With the increase in the demand for electric power in the present society, the demand for power cables has increased. As a result, power cables that are capable of transmitting high-capacity electric power have been actively developed.
In general, a power cable includes a conductor and an insulation layer for covering the conductor. A high-voltage or ultrahigh-voltage cable may further include an inner semi-conductive layer interposed between the conductor and the insulation layer, an outer semi-conductive layer for covering the insulation layer, and a sheath layer for covering the outer semi-conductive layer. After being used for a predetermined period of time, the power cable is discarded. That is, the power cable is an article of consumption. A material obtained by cross-linking polyolefin polymers, such as polyethylene, ethylene polyethylene rubber (EPR), and ethylene propylene diene monomer (EPDM), which exhibit excellent mechanical and electrical characteristics, is generally used as a conventional insulation material for the power cable.
For cross-linked polyethylene (XLPE), however, it is not possible to reshape an insulation layer that does not satisfy quality control (QC) standards, such as cross-linkability, after the production of a cable. As a result, the produced insulation layer is discarded. In addition, it is difficult to burn up cables after the use of the cables for the lifetime thereof. That is, the cables are not environmentally friendly. Furthermore, in order to manufacture a cross-linked polyethylene (XLPE) cable, a cross-linking process at a high temperature and a high pressure (for example, about 300° C. and 7 atmospheres) is required after the formation of the cable. To this end, it is essentially required to introduce a curing pipe more than several tens of meters long, with the result that the costs related to a manufacturing factory site and necessary electric power are considerably increased. Furthermore, it is essentially required to add an expensive chemical material (e.g. a cross-linking agent) for cross-linking, with the result that manufacturing costs and resources consumption are increased.

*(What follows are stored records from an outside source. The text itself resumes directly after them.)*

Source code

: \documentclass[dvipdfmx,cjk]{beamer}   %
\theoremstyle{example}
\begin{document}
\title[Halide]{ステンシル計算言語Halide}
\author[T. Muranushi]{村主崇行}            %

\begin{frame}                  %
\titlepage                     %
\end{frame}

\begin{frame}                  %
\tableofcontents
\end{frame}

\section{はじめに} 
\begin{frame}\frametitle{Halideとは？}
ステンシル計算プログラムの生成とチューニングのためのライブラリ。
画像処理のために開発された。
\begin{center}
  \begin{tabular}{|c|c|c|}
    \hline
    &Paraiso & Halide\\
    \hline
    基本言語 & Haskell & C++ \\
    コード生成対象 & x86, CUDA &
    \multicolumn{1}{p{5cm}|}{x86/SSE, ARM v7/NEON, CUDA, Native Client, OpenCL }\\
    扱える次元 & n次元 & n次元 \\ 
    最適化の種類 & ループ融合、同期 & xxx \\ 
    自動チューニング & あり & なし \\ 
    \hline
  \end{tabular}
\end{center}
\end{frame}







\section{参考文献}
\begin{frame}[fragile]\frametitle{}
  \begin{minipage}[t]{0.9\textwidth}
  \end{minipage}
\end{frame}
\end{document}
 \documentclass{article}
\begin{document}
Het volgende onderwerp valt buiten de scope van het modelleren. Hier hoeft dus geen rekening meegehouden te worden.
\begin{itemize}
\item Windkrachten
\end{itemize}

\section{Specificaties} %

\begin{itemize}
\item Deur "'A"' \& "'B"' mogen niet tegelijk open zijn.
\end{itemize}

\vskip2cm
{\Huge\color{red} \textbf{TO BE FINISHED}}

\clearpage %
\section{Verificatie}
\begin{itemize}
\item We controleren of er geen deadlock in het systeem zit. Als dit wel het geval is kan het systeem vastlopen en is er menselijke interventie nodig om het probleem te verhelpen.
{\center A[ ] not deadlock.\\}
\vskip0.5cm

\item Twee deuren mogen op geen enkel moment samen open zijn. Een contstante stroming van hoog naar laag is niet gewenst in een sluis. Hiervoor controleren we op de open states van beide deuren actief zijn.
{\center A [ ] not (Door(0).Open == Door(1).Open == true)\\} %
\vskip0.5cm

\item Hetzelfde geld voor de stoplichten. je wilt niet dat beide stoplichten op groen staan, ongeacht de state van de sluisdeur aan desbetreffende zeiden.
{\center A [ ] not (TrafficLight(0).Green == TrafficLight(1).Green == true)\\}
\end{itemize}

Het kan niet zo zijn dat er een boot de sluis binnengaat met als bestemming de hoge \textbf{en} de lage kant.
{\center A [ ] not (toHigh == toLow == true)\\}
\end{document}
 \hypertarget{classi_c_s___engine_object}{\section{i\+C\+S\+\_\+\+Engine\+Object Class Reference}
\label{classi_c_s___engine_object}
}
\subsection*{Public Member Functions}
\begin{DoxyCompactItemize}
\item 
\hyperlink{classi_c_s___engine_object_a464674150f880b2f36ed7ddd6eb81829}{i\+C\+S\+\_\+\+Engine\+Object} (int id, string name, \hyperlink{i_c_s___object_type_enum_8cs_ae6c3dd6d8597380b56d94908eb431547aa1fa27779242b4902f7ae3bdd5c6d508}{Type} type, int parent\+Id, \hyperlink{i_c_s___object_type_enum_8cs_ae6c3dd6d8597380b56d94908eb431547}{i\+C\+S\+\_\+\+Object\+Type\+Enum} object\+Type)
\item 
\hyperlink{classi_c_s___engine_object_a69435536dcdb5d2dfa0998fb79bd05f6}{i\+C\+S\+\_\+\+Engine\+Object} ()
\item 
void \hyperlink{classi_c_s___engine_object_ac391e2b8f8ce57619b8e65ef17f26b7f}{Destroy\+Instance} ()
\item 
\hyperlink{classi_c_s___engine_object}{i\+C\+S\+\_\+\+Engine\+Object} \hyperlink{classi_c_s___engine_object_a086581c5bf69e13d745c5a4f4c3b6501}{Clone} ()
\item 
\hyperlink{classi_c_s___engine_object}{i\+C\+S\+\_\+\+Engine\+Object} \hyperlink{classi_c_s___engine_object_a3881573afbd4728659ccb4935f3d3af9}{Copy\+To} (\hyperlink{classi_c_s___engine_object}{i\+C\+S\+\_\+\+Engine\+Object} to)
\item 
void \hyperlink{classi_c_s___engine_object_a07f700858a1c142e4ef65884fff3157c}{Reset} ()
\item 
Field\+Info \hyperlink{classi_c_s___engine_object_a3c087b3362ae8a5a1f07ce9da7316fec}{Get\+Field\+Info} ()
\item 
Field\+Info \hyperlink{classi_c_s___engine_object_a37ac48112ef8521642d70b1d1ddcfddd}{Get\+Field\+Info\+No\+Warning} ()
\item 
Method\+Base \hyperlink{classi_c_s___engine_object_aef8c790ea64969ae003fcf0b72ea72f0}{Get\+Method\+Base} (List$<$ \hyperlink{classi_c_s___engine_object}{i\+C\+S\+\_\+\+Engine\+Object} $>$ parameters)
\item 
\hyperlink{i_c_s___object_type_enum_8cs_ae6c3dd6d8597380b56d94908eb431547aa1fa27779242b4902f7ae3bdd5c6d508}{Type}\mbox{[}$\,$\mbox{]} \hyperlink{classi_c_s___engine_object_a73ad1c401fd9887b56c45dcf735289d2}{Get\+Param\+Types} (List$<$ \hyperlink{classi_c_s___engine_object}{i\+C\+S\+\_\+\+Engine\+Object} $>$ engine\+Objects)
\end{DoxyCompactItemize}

Various attempts have been made in order to solve the above-mentioned problems. For example, Korean Patent Application Publication No. 10-2014-0134836 discloses a composition configured such that propylene copolymer particles are dispersed in a polypropylene matrix, wherein the composition is used as an insulation material. An environmentally friendly polypropylene resin that exhibits high heat resistance without being cross-linked since the melting point of the polymer is 160° C. or higher is used as a matrix, and a propylene copolymer having a predetermined average particle size is dispersed in the polypropylene matrix in order to improve the low flexibility and bendability of the polypropylene resin, which are the drawbacks of the polypropylene resin. The resultant composition is used as an insulation material. The product manufacturing process is completed immediately after the formation of the cables without an additional cross-linking process, with the result that manufacturing costs are considerably reduced. In addition, in the event that a produced cable does not satisfy prescribed standards, the insulation layer may be separated and reshaped, with the result that the produced insulation layer may be reused.
However, the above-mentioned publication does not suggest the possibility of a heterophasic polymer composition for cable insulation layers that exhibits higher electrical characteristics than conventional heterophasic polymer compositions and, in addition, exhibits high dielectric strength at a high temperature or when mechanical force is applied thereto.
In addition, with the increase in the amount of electric power that is used, power cables capable of transmitting high-voltage electricity have been increasingly used, and there is an urgent necessity to improve the properties of polypropylene in order to positively use polypropylene as an environmentally friendly insulation layer that retains its electrical characteristics even at a high temperature. In conclusion, there is a high necessity for a heterophasic polymer composition for cable insulation layers that exhibits further improved AC dielectric breakdown strength, long-term heat resistance, electrical insulation, and mechanical strength while exhibiting flexibility and bendability equal to or higher than those of cross-linked polyethylene (XLPE) such that the cross-linked polyethylene (XLPE) can be replaced with the heterophasic polymer composition.